KANSAI UNIVERSITY

化学生命工学部

新物質・素材を創出するスキルを身につけた、先端技術をリードする人材を育成する。 新物質・素材を創出するスキルを身につけた、先端技術をリードする人材を育成する。

本学科は、新物質や新素材の機能の設計や創製とそれらを製造するためのプロセス技術の開発など、多様な「ものづくり」を通して、科学技術の発展に貢献することをめざしています。研究対象は、分子、高分子、結晶質・非晶質固体(金属・セラミックス・ガラス・半導体など)とそれらを組み合わせて作る複合体など多岐にわたり、化合物や合成・反応といった化学知識を深めながら、物質・材料の構造や機能解析・機能評価に関する基礎物理学や生物学的な知識も習得します。2年次からは3つのコースに分属し、専門分野を探究。「もの」に関する科学技術を通じて21世紀の社会に貢献できる人材を育成します。

学びのスタイル

理工学研究科 化学生命工学専攻
博士課程前期課程 2017年3月修了
木村 淳吾

研究テーマ

鉄ナノパーティクルを用いたO-アリール化反応

レアメタルに代わりうる鉄ナノ粒子を触媒に使い、より少ないステップで、環境に優しい化学合成を。 レアメタルに代わりうる鉄ナノ粒子を触媒に使い、より少ないステップで、環境に優しい化学合成を。

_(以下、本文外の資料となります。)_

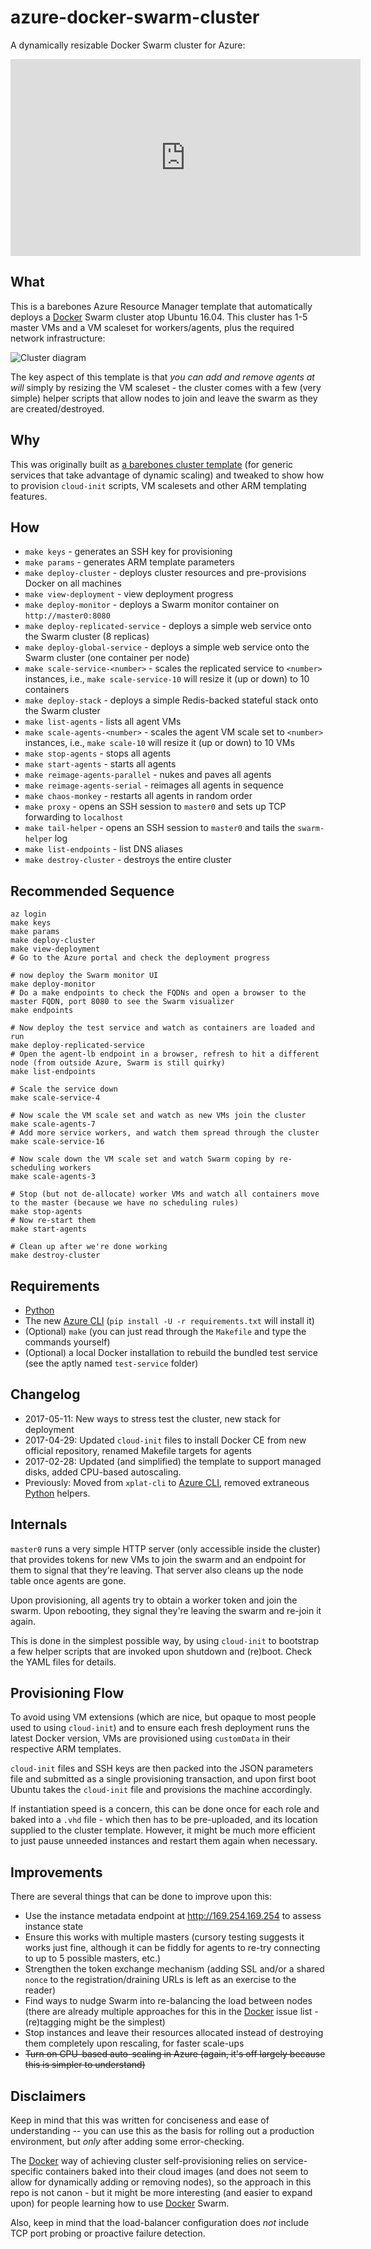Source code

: # azure-docker-swarm-cluster

A dynamically resizable Docker Swarm cluster for Azure:

<iframe src="https://livestream.com/accounts/16154575/events/6354092/player?width=560&amp;height=315&amp;autoPlay=true&amp;mute=false" frameborder="0" scrolling="auto" allowfullscreen="" width="560" height="315" allowtransparency="true"></iframe>

## What

This is a barebones Azure Resource Manager template that automatically deploys a [Docker][d] Swarm cluster atop Ubuntu 16.04. This cluster has 1-5 master VMs and a VM scaleset for workers/agents, plus the required network infrastructure:

![Cluster diagram](generic-cluster.png) 

The key aspect of this template is that _you can add and remove agents at will_ simply by resizing the VM scaleset - the cluster comes with a few (very simple) helper scripts that allow nodes to join and leave the swarm as they are created/destroyed. 

## Why

This was originally built as [a barebones cluster template](http://taoofmac.com/space/blog/2016/08/07/2200) (for generic services that take advantage of dynamic scaling) and tweaked to show how to provision `cloud-init` scripts, VM scalesets and other ARM templating features.

## How

* `make keys` - generates an SSH key for provisioning
* `make params` - generates ARM template parameters
* `make deploy-cluster` - deploys cluster resources and pre-provisions Docker on all machines
* `make view-deployment` - view deployment progress
* `make deploy-monitor` - deploys a Swarm monitor container on `http://master0:8080`
* `make deploy-replicated-service` - deploys a simple web service onto the Swarm cluster (8 replicas)
* `make deploy-global-service` - deploys a simple web service onto the Swarm cluster (one container per node)
* `make scale-service-<number>` - scales the replicated service to `<number>` instances, i.e., `make scale-service-10` will resize it (up or down) to 10 containers
* `make deploy-stack` - deploys a simple Redis-backed stateful stack onto the Swarm cluster 
* `make list-agents` - lists all agent VMs
* `make scale-agents-<number>` - scales the agent VM scale set to `<number>` instances, i.e., `make scale-10` will resize it (up or down) to 10 VMs
* `make stop-agents` - stops all agents
* `make start-agents` - starts all agents
* `make reimage-agents-parallel` - nukes and paves all agents
* `make reimage-agents-serial` - reimages all agents in sequence
* `make chaos-monkey` - restarts all agents in random order
* `make proxy` - opens an SSH session to `master0` and sets up TCP forwarding to `localhost`
* `make tail-helper` - opens an SSH session to `master0` and tails the `swarm-helper` log
* `make list-endpoints` - list DNS aliases
* `make destroy-cluster` - destroys the entire cluster

## Recommended Sequence

    az login
    make keys
    make params
    make deploy-cluster
    make view-deployment
    # Go to the Azure portal and check the deployment progress
    
    # now deploy the Swarm monitor UI
    make deploy-monitor
    # Do a make endpoints to check the FQDNs and open a browser to the master FQDN, port 8080 to see the Swarm visualizer
    make endpoints
    
    # Now deploy the test service and watch as containers are loaded and run
    make deploy-replicated-service
    # Open the agent-lb endpoint in a browser, refresh to hit a different node (from outside Azure, Swarm is still quirky)
    make list-endpoints

    # Scale the service down
    make scale-service-4
    
    # Now scale the VM scale set and watch as new VMs join the cluster
    make scale-agents-7
    # Add more service workers, and watch them spread through the cluster
    make scale-service-16
    
    # Now scale down the VM scale set and watch Swarm coping by re-scheduling workers
    make scale-agents-3
     
    # Stop (but not de-allocate) worker VMs and watch all containers move to the master (because we have no scheduling rules)
    make stop-agents
    # Now re-start them
    make start-agents
    
    # Clean up after we're done working
    make destroy-cluster


## Requirements

* [Python][p]
* The new [Azure CLI][az] (`pip install -U -r requirements.txt` will install it)
* (Optional) `make` (you can just read through the `Makefile` and type the commands yourself)
* (Optional) a local Docker installation to rebuild the bundled test service (see the aptly named `test-service` folder)

## Changelog

* 2017-05-11: New ways to stress test the cluster, new stack for deployment
* 2017-04-29: Updated `cloud-init` files to install Docker CE from new official repository, renamed Makefile targets for agents
* 2017-02-28: Updated (and simplified) the template to support managed disks, added CPU-based autoscaling.
* Previously: Moved from `xplat-cli` to [Azure CLI][az], removed extraneous [Python][p] helpers.

## Internals

`master0` runs a very simple HTTP server (only accessible inside the cluster) that provides tokens for new VMs to join the swarm and an endpoint for them to signal that they're leaving. That server also cleans up the node table once agents are gone.

Upon provisioning, all agents try to obtain a worker token and join the swarm. Upon rebooting, they signal they're leaving the swarm and re-join it again.

This is done in the simplest possible way, by using `cloud-init` to bootstrap a few helper scripts that are invoked upon shutdown and (re)boot. Check the YAML files for details.

## Provisioning Flow

To avoid using VM extensions (which are nice, but opaque to most people used to using `cloud-init`) and to ensure each fresh deployment runs the latest Docker version, VMs are provisioned using `customData` in their respective ARM templates. 

`cloud-init` files and SSH keys are then packed into the JSON parameters file and submitted as a single provisioning transaction, and upon first boot Ubuntu takes the `cloud-init` file and provisions the machine accordingly.

If instantiation speed is a concern, this can be done once for each role and baked into a `.vhd` file - which then has to be pre-uploaded, and its location supplied to the cluster template. However, it might be much more efficient to just pause unneeded instances and restart them again when necessary.

## Improvements

There are several things that can be done to improve upon this:

* Use the instance metadata endpoint at http://169.254.169.254 to assess instance state
* Ensure this works with multiple masters (cursory testing suggests it works just fine, although it can be fiddly for agents to re-try connecting to up to 5 possible masters, etc.)
* Strengthen the token exchange mechanism (adding SSL and/or a shared `nonce` to the registration/draining URLs is left as an exercise to the reader)
* Find ways to nudge Swarm into re-balancing the load between nodes (there are already multiple approaches for this in the [Docker][d] issue list - (re)tagging might be the simplest)
* Stop instances and leave their resources allocated instead of destroying them completely upon rescaling, for faster scale-ups
* <strike>Turn on CPU-based auto-scaling in Azure (again, it's off largely because this is simpler to understand)</strike>

## Disclaimers

Keep in mind that this was written for conciseness and ease of understanding -- you can use this as the basis for rolling out a production environment, but _only_ after adding some error-checking.

The [Docker][d] way of achieving cluster self-provisioning relies on service-specific containers baked into their cloud images (and does not seem to allow for dynamically adding or removing nodes), so the approach in this repo is not canon - but it might be more interesting (and easier to expand upon) for people learning how to use [Docker][d] Swarm. 

Also, keep in mind that the load-balancer configuration does _not_ include TCP port probing or proactive failure detection.

[d]: http://docker.com
[p]: http://python.org
[dh]: https://hub.docker.com/r/rcarmo/demo-frontend-stateless/
[az]: https://github.com/Azure/azure-cli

大洞先生の授業を受けて、有機化学、なかでも化学反応を促す機能をもつ触媒への興味が高まりました。現在、産業界ではレアメタル(希少金属)が触媒としてよく使われていますが、もし安くて豊富な鉄が使えれば、歓迎されることでしょう。鉄が触媒として十分な活性を示すには、ナノサイズにして表面積を大きくする必要があります。私の研究では、作り出した鉄ナノ粒子を触媒として原料に加え、医薬品の有効成分などになりうるファインケミカルを合成。よりローコストで、副生成物が少なく、環境に優しく、少ないステップで合成が可能となるよう、触媒の性能を上げることが目標です。研究室ではもともと2種類の鉄ナノ粒子で実験していましたが、私が好奇心から複数の新種を作り出し、8種類に増やすことで、実験の選択肢を広げました。先生が新しい挑戦を応援してくださるので、のびのびと力を試せます。就職先は化学系メーカーです。ナノ粒子触媒を作る技術で培った経験を生かし、化学の力が社会に役立つように、意欲をもってトライしたいです。

工夫とアイデアで、達成困難なことの実現を。自分自身の手で、化学の面白さを実感できます。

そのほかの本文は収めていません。